### Instructions for the task
Below are records to repeat exactly; copy them without the pictures.

### Source texts of formatted documents
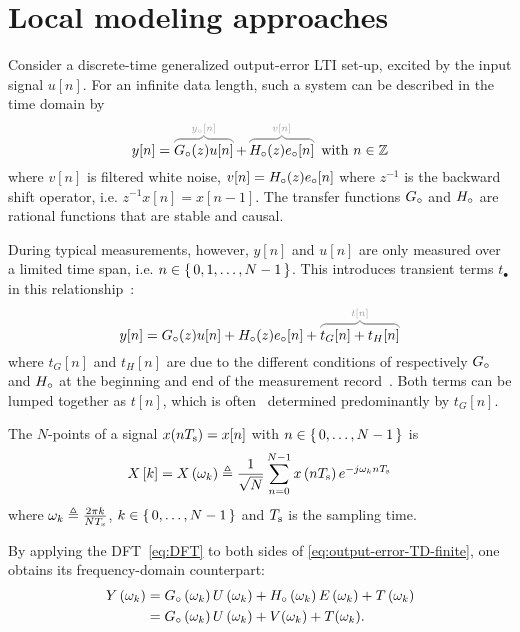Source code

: \section{Local modeling approaches}
\label{sec:theory}

Consider a discrete-time generalized output-error \gls{LTI} set-up, excited by the input signal $u[n]$.
For an infinite data length, such a system can be described in the time domain by
\begin{equation}
  y[n] = \ezbrace{\true{G}(z) u[n]}{\true{y}[n]} + \ezbrace{\true{H}(z) \true{e}[n]}{v[n]} \text{ with } n \in \IntegerNumbers
  \label{eq:output-error-TD-infinite}
\end{equation}
where $v[n]$ is filtered white noise, $v[n] = {H}_{\circ}(z) {e}_{\circ}[n]$ where $z^{-1}$ is the backward shift operator, i.e. $z^ {-1}x[n] = x[n-1]$.
The transfer functions ${G}_{\circ}$ and ${H}_{\circ}$ are rational functions that are stable and causal.

During typical measurements, however, $y[n]$ and $u[n]$ are only measured over a limited time span, i.e. $n \in \set{0,1,\ldots,N-1}$.
This introduces transient terms $t_{\bullet}$ in this relationship~\citep{Pintelon1997ARB}:
\begin{equation}
y[n] = \true{G}(z) u[n] + \true{H}(z) \true{e}[n] + \ezbrace{t_G[n] + t_H[n]}{t[n]}
\label{eq:output-error-TD-finite}
\end{equation}
where $t_G[n]$ and $t_H[n]$ are due to the different conditions of respectively ${G}_{\circ}$ and ${H}_{\circ}$ at the beginning and end of the measurement record~\citep{Pintelon1997ARB}.
Both terms can be lumped together as $t[n]$, which is often~\citep{Pintelon2010LPM1} determined predominantly by $t_G[n]$.

\begin{definition}\label{def:DFT}
The $N$-points  of a signal $x(nT_{\mathrm{s}}) = x[n]$ with $n \in \set{0,\ldots,N-1}$ is
\begin{equation}
  X \left[ k \right] =
  X \left( \omega_k \right)
  \triangleq
  \frac{1}{\sqrt{N}}\sum_{n=0}^{N-1} x \left( n T_{\mathrm{s}} \right)  e^{- j \omega_k n T_{\mathrm{s}} }
  \label{eq:DFT}
\end{equation}
where $\omega_k \triangleq \tfrac{2 \pi k }{N T_{\mathrm{s}}}$, $k \in \set{0,\ldots,N-1}$ and $T_{\mathrm{s}}$ is the sampling time.
\end{definition}

By applying the \gls{DFT}~\eqref{eq:DFT} to both sides of \eqref{eq:output-error-TD-finite}, one obtains its frequency-domain counterpart:
\begin{align}
    Y \left( \omega_k \right) 
    & = {G}_{\circ} \left( \omega_k \right) U \left( \omega_k \right) 
      + {H}_{\circ} \left( \omega_k \right) E \left( \omega_k \right)
      + T \left( \omega_k \right)\\
      &= {G}_{\circ} \left( \omega_k \right) U \left( \omega_k \right)  + V(\omega_k) + T(\omega_k)
      \text{.}
  \label{eq:output-error-FD}
\end{align}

### Exercise solution
Source code

: \section{Local modeling approaches}
\label{sec:theory}

Consider a discrete-time generalized output-error \gls{LTI} set-up, excited by the input signal $u[n]$.
For an infinite data length, such a system can be described in the time domain by
\begin{equation}
  y[n] = \ezbrace{\true{G}(z) u[n]}{\true{y}[n]} + \ezbrace{\true{H}(z) \true{e}[n]}{v[n]} \text{ with } n \in \IntegerNumbers
  \label{eq:output-error-TD-infinite}
\end{equation}
where $v[n]$ is filtered white noise, $v[n] = {H}_{\circ}(z) {e}_{\circ}[n]$ where $z^{-1}$ is the backward shift operator, i.e. $z^ {-1}x[n] = x[n-1]$.
The transfer functions ${G}_{\circ}$ and ${H}_{\circ}$ are rational functions that are stable and causal.

During typical measurements, however, $y[n]$ and $u[n]$ are only measured over a limited time span, i.e. $n \in \set{0,1,\ldots,N-1}$.
This introduces transient terms $t_{\bullet}$ in this relationship~\citep{Pintelon1997ARB}:
\begin{equation}
y[n] = \true{G}(z) u[n] + \true{H}(z) \true{e}[n] + \ezbrace{t_G[n] + t_H[n]}{t[n]}
\label{eq:output-error-TD-finite}
\end{equation}
where $t_G[n]$ and $t_H[n]$ are due to the different conditions of respectively ${G}_{\circ}$ and ${H}_{\circ}$ at the beginning and end of the measurement record~\citep{Pintelon1997ARB}.
Both terms can be lumped together as $t[n]$, which is often~\citep{Pintelon2010LPM1} determined predominantly by $t_G[n]$.

\begin{definition}\label{def:DFT}
The $N$-points  of a signal $x(nT_{\mathrm{s}}) = x[n]$ with $n \in \set{0,\ldots,N-1}$ is
\begin{equation}
  X \left[ k \right] =
  X \left( \omega_k \right)
  \triangleq
  \frac{1}{\sqrt{N}}\sum_{n=0}^{N-1} x \left( n T_{\mathrm{s}} \right)  e^{- j \omega_k n T_{\mathrm{s}} }
  \label{eq:DFT}
\end{equation}
where $\omega_k \triangleq \tfrac{2 \pi k }{N T_{\mathrm{s}}}$, $k \in \set{0,\ldots,N-1}$ and $T_{\mathrm{s}}$ is the sampling time.
\end{definition}

By applying the \gls{DFT}~\eqref{eq:DFT} to both sides of \eqref{eq:output-error-TD-finite}, one obtains its frequency-domain counterpart:
\begin{align}
    Y \left( \omega_k \right) 
    & = {G}_{\circ} \left( \omega_k \right) U \left( \omega_k \right) 
      + {H}_{\circ} \left( \omega_k \right) E \left( \omega_k \right)
      + T \left( \omega_k \right)\\
      &= {G}_{\circ} \left( \omega_k \right) U \left( \omega_k \right)  + V(\omega_k) + T(\omega_k)
      \text{.}
  \label{eq:output-error-FD}
\end{align}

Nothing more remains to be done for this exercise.